Battle of the Sexes: Men vs Women Nutrient Needs
With men and women so different, it's no surprise that good eats and good nutrition for the fairer sex follows a different formula than the list of foods good for dudes.
From calories to calcium, women and men have distinctly different needs when it comes to nutrition. Some of it has to do with size. And some of it has to do with function; childbearing puts different requirements on the female body. Teasing out these male-female nutrition nuances continues to keep scientists hopping as they try to figure out why everything from alcohol to iron impacts health between the sexes so differently.

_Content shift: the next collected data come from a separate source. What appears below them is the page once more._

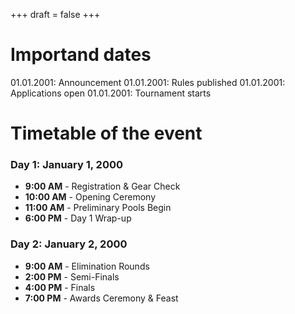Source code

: +++
draft = false
+++

# Importand dates

01.01.2001: Announcement
01.01.2001: Rules published
01.01.2001: Applications open
01.01.2001: Tournament starts

# Timetable of the event

### Day 1: January 1, 2000
- **9:00 AM** - Registration & Gear Check
- **10:00 AM** - Opening Ceremony
- **11:00 AM** - Preliminary Pools Begin
- **6:00 PM** - Day 1 Wrap-up

### Day 2: January 2, 2000
- **9:00 AM** - Elimination Rounds
- **2:00 PM** - Semi-Finals
- **4:00 PM** - Finals
- **7:00 PM** - Awards Ceremony & Feast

It all starts out being equal, but around age 10 puberty delivers a whopping blast of testosterone to boys, bulking up their muscle mass. In the realm of "life isn't fair" scenarios, this larger muscle mass ratchets up calorie requirements. By adulthood men have up to 20% more muscle than women, widening the calorie gap.

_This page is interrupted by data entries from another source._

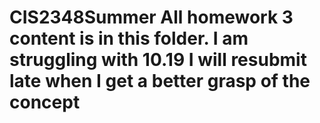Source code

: # CIS2348Summer   All homework 3 content is in this folder. I am struggling with 10.19 I will resubmit late when I get a better grasp of the concept
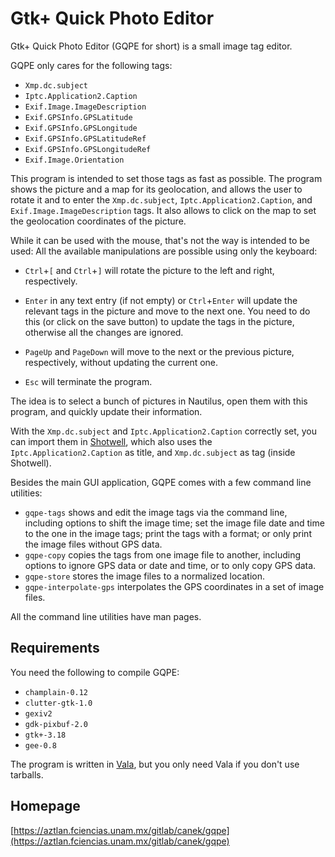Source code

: Gtk+ Quick Photo Editor
=======================

Gtk+ Quick Photo Editor (GQPE for short) is a small image tag editor.

GQPE only cares for the following tags:

* `Xmp.dc.subject`
* `Iptc.Application2.Caption`
* `Exif.Image.ImageDescription`
* `Exif.GPSInfo.GPSLatitude`
* `Exif.GPSInfo.GPSLongitude`
* `Exif.GPSInfo.GPSLatitudeRef`
* `Exif.GPSInfo.GPSLongitudeRef`
* `Exif.Image.Orientation`

This program is intended to set those tags as fast as possible. The program
shows the picture and a map for its geolocation, and allows the user to rotate
it and to enter the `Xmp.dc.subject`, `Iptc.Application2.Caption`, and
`Exif.Image.ImageDescription` tags. It also allows to click on the map to set
the geolocation coordinates of the picture.

While it can be used with the mouse, that's not the way is intended
to be used: All the available manipulations are possible using only
the keyboard:

* `Ctrl`+`[` and `Ctrl`+`]` will rotate the picture to the left and right,
  respectively.

* `Enter` in any text entry (if not empty) or `Ctrl`+`Enter` will update the
  relevant tags in the picture and move to the next one. You need to do this (or
  click on the save button) to update the tags in the picture, otherwise all the
  changes are ignored.

* `PageUp` and `PageDown` will move to the next or the previous picture,
  respectively, without updating the current one.

* `Esc` will terminate the program.

The idea is to select a bunch of pictures in Nautilus, open them with this
program, and quickly update their information.

With the `Xmp.dc.subject` and `Iptc.Application2.Caption` correctly set, you can
import them in [Shotwell](https://wiki.gnome.org/Apps/Shotwell), which also uses
the `Iptc.Application2.Caption` as title, and `Xmp.dc.subject` as tag (inside
Shotwell).

Besides the main GUI application, GQPE comes with a few command line utilities:

* `gqpe-tags` shows and edit the image tags via the command line, including
  options to shift the image time; set the image file date and time to the one
  in the image tags; print the tags with a format; or only print the image files
  without GPS data.
* `gqpe-copy` copies the tags from one image file to another, including options
  to ignore GPS data or date and time, or to only copy GPS data.
* `gqpe-store` stores the image files to a normalized location.
* `gqpe-interpolate-gps` interpolates the GPS coordinates in a set of image
  files.

All the command line utilities have man pages.

Requirements
------------

You need the following to compile GQPE:

* `champlain-0.12`
* `clutter-gtk-1.0`
* `gexiv2`
* `gdk-pixbuf-2.0`
* `gtk+-3.18`
* `gee-0.8`

The program is written in [Vala](https://wiki.gnome.org/Projects/Vala), but you
only need Vala if you don't use tarballs.

Homepage
--------

[https://aztlan.fciencias.unam.mx/gitlab/canek/gqpe](https://aztlan.fciencias.unam.mx/gitlab/canek/gqpe)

He needs: An average 175-pound (moderately active) man needs 2800 calories.
She needs: An average 125-pound (moderately active) woman needs 2000 calories.
Hogging the spotlight for the role it plays in preventing birth defects, female needs for this B-vitamin edge out male needs during childbearing. Still, both sexes need folate to continually form new hair, skin, and other cells. It's also a potential protector against colon cancer.
He needs: 400 mcg per day
She needs: 400 mcg per day in childbearing years, particularly in the month before conception; 600 mcg during pregnancy
Experts target advice about eating plenty of dairy and calcium-rich foods to women mainly because females are four times as likely to develop the bone crippling disease osteoporosis. In the years after menopause, women can lose 20 percent of bone mass. Men lose bone too, but excess dairy may hike risk for prostate cancer.
He needs: 800 mg
She needs: 1000 mg ages 19-50; 1200 mg after 50
Vital for keeping immune systems in top order and good for energy, iron requirements are dramatically different early in life for women due to monthly blood loss. Iron from vegetable sources (dried beans, legumes) isn't absorbed as well as the iron in meats, but both are valuable. In fact, adding vitamin C rich foods like citrus and tomatoes easily boosts iron absorption from vegetable foods.
He needs: 8 mg
She needs: 18 mg per day during child bearing years (27 mg if pregnant); 8 mg per day after 51
For women and men, foods rich in monounsaturated fats like olive oil, avocado, and nuts are great for the heart and may even flatten bellies. Unsaturated fats in fish (omega 3 fatty acids) are heart healthy too. But preliminary studies suggest that flaxseed, canola oil, and foods rich in plant-based omega 3 fats, also called alpha-linolenic acids (ALA), may raise the risk of prostate cancer in men.
He needs: 30-35% of daily calories; 2/3 of it unsaturated
She needs: 30-35% of daily calories; 2/3 of it unsaturated
While the Institute of Medicine recommends anywhere from 10-35 percent of calories come from protein, Harvard researchers suggest about a third a gram of protein per pound of body weight. There's no need to be exact though, which is why Harvard sets the protein bar the same for both sexes. Main goal: focus on lean proteins like chicken, fish, and legumes.
He needs: 60 g per day
She needs: 60 g per day
A few beers with the buddies will have little impact on a man's health if he's drinking responsibly. It may even reduce risk for heart attack. But for women, benefits are a mixed bag, something to consider carefully. Studies suggest imbibing in a glass of wine might be healthy, but even these tiny doses of alcohol can increase breast cancer risk.
He drinks: 2 drinks per day (12 oz beer; 5 oz wine, 1.5 oz 80-proof spirits)
She drinks: 1 drink per day
In the final analysis, nutritional differences between men and women turn out to be subtle ones. Most of the variance is really a size thing; women are smaller and less muscular so require fewer calories. Yes, women may need a little more calcium, a little more iron, and a little less alcohol, but general consensus is that both sexes benefit from the same healthy diet strategies—plenty of whole grains, healthy fats, lots of fruits and vegetables, and lean sources of dairy and protein.